• _PROBLEM REQUIREMENTS_
Scan the listing for the word "extends", and copy out each line where it is found.

=-=-=-=-=

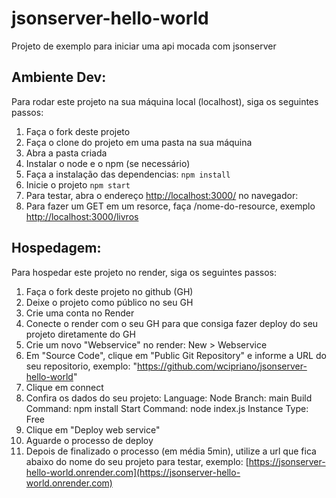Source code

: # jsonserver-hello-world
Projeto de exemplo para iniciar uma api mocada com jsonserver


## Ambiente Dev:
Para rodar este projeto na sua máquina local (localhost), siga os seguintes passos: 

1. Faça o fork deste projeto
2. Faça o clone do projeto em uma pasta na sua máquina
3. Abra a pasta criada
4. Instalar o node e o npm (se necessário)
5. Faça a instalação das dependencias: 
```npm install```
6. Inicie o projeto
```npm start```
7. Para testar, abra o endereço [http://localhost:3000/](http://localhost:3000/) no navegador:
8. Para fazer um GET em um resorce, faça /nome-do-resource, exemplo [http://localhost:3000/livros](http://localhost:3000/livros)


## Hospedagem:
Para hospedar este projeto no render, siga os seguintes passos: 

1. Faça o fork deste projeto no github (GH)
2. Deixe o projeto como público no seu GH
3. Crie uma conta no Render
4. Conecte o render com o seu GH para que consiga fazer deploy do seu projeto diretamente do GH
5. Crie um novo "Webservice" no render: New > Webservice
6. Em "Source Code", clique em "Public Git Repository" e informe a URL do seu repositorio, exemplo: "https://github.com/wcipriano/jsonserver-hello-world"
7. Clique em connect
8. Confira os dados do seu projeto:
  Language: Node
  Branch: main
  Build Command: npm install
  Start Command: node index.js
  Instance Type: Free
9. Clique em "Deploy web service"
10. Aguarde o processo de deploy 
11. Depois de finalizado o processo (em média 5min), utilize a url que fica abaixo do nome do seu projeto para testar, exemplo:
[https://jsonserver-hello-world.onrender.com](https://jsonserver-hello-world.onrender.com)


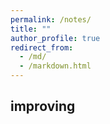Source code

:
 ```yaml
---
permalink: /notes/
title: ""
author_profile: true
redirect_from: 
  - /md/
  - /markdown.html
---
```


## improving
 
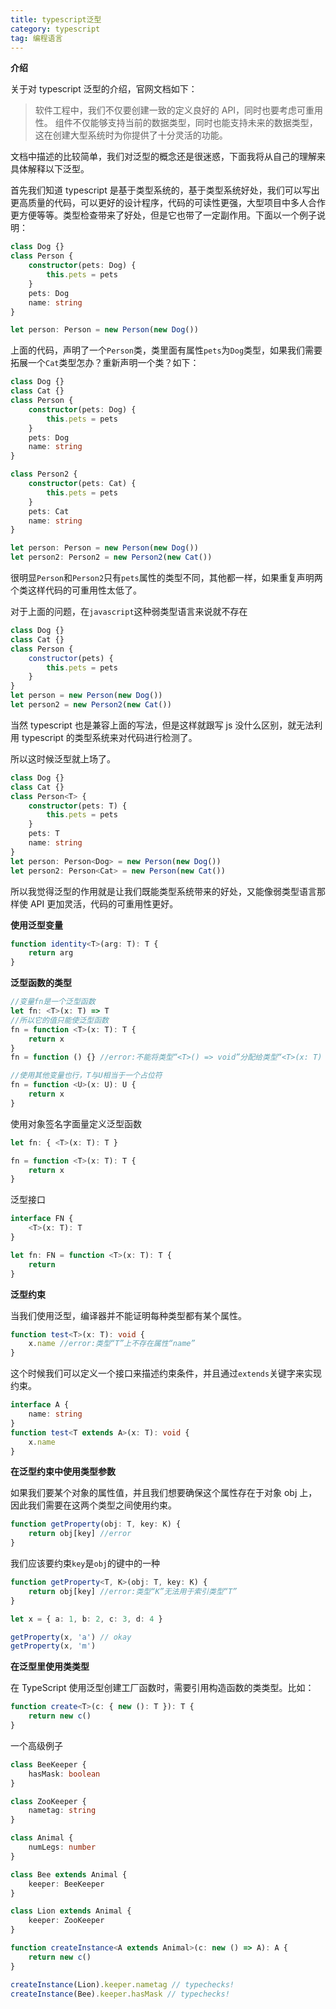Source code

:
 ```yaml
---
title: typescript泛型
category: typescript
tag: 编程语言
---
```


**介绍**

关于对 typescript 泛型的介绍，官网文档如下：

> 软件工程中，我们不仅要创建一致的定义良好的 API，同时也要考虑可重用性。 组件不仅能够支持当前的数据类型，同时也能支持未来的数据类型，这在创建大型系统时为你提供了十分灵活的功能。

文档中描述的比较简单，我们对泛型的概念还是很迷惑，下面我将从自己的理解来具体解释以下泛型。

首先我们知道 typescript 是基于类型系统的，基于类型系统好处，我们可以写出更高质量的代码，可以更好的设计程序，代码的可读性更强，大型项目中多人合作更方便等等。类型检查带来了好处，但是它也带了一定副作用。下面以一个例子说明：

```typescript
class Dog {}
class Person {
    constructor(pets: Dog) {
        this.pets = pets
    }
    pets: Dog
    name: string
}

let person: Person = new Person(new Dog())
```

上面的代码，声明了一个`Person`类，类里面有属性`pets`为`Dog`类型，如果我们需要拓展一个`Cat`类型怎办？重新声明一个类？如下：

```typescript
class Dog {}
class Cat {}
class Person {
    constructor(pets: Dog) {
        this.pets = pets
    }
    pets: Dog
    name: string
}

class Person2 {
    constructor(pets: Cat) {
        this.pets = pets
    }
    pets: Cat
    name: string
}

let person: Person = new Person(new Dog())
let person2: Person2 = new Person2(new Cat())
```

很明显`Person`和`Person2`只有`pets`属性的类型不同，其他都一样，如果重复声明两个类这样代码的可重用性太低了。

对于上面的问题，在`javascript`这种弱类型语言来说就不存在

```javascript
class Dog {}
class Cat {}
class Person {
    constructor(pets) {
        this.pets = pets
    }
}
let person = new Person(new Dog())
let person2 = new Person2(new Cat())
```

当然 typescript 也是兼容上面的写法，但是这样就跟写 js 没什么区别，就无法利用 typescript 的类型系统来对代码进行检测了。

所以这时候泛型就上场了。

```typescript
class Dog {}
class Cat {}
class Person<T> {
    constructor(pets: T) {
        this.pets = pets
    }
    pets: T
    name: string
}
let person: Person<Dog> = new Person(new Dog())
let person2: Person<Cat> = new Person(new Cat())
```

所以我觉得泛型的作用就是让我们既能类型系统带来的好处，又能像弱类型语言那样使 API 更加灵活，代码的可重用性更好。

**使用泛型变量**

```typescript
function identity<T>(arg: T): T {
    return arg
}
```

**泛型函数的类型**

```typescript
//变量fn是一个泛型函数
let fn: <T>(x: T) => T
//所以它的值只能使泛型函数
fn = function <T>(x: T): T {
    return x
}
fn = function () {} //error:不能将类型“<T>() => void”分配给类型“<T>(x: T) => T”

//使用其他变量也行，T与U相当于一个占位符
fn = function <U>(x: U): U {
    return x
}
```

使用对象签名字面量定义泛型函数

```typescript
let fn: { <T>(x: T): T }

fn = function <T>(x: T): T {
    return x
}
```

泛型接口

```typescript
interface FN {
    <T>(x: T): T
}

let fn: FN = function <T>(x: T): T {
    return
}
```

**泛型约束**

当我们使用泛型，编译器并不能证明每种类型都有某个属性。

```typescript
function test<T>(x: T): void {
    x.name //error:类型“T”上不存在属性“name”
}
```

这个时候我们可以定义一个接口来描述约束条件，并且通过`extends`关键字来实现约束。

```typescript
interface A {
    name: string
}
function test<T extends A>(x: T): void {
    x.name
}
```

**在泛型约束中使用类型参数**

如果我们要某个对象的属性值，并且我们想要确保这个属性存在于对象 obj 上，因此我们需要在这两个类型之间使用约束。

```typescript
function getProperty(obj: T, key: K) {
    return obj[key] //error
}
```

我们应该要约束`key`是`obj`的键中的一种

```typescript
function getProperty<T, K>(obj: T, key: K) {
    return obj[key] //error:类型“K”无法用于索引类型“T”
}

let x = { a: 1, b: 2, c: 3, d: 4 }

getProperty(x, 'a') // okay
getProperty(x, 'm')
```

**在泛型里使用类类型**

在 TypeScript 使用泛型创建工厂函数时，需要引用构造函数的类类型。比如：

```typescript
function create<T>(c: { new (): T }): T {
    return new c()
}
```

一个高级例子

```typescript
class BeeKeeper {
    hasMask: boolean
}

class ZooKeeper {
    nametag: string
}

class Animal {
    numLegs: number
}

class Bee extends Animal {
    keeper: BeeKeeper
}

class Lion extends Animal {
    keeper: ZooKeeper
}

function createInstance<A extends Animal>(c: new () => A): A {
    return new c()
}

createInstance(Lion).keeper.nametag // typechecks!
createInstance(Bee).keeper.hasMask // typechecks!
```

=-=-=-=-=

• _EXERCISE ANSWER_
这个时候我们可以定义一个接口来描述约束条件，并且通过`extends`关键字来实现约束。
function test<T extends A>(x: T): void {
class Bee extends Animal {
class Lion extends Animal {
function createInstance<A extends Animal>(c: new () => A): A {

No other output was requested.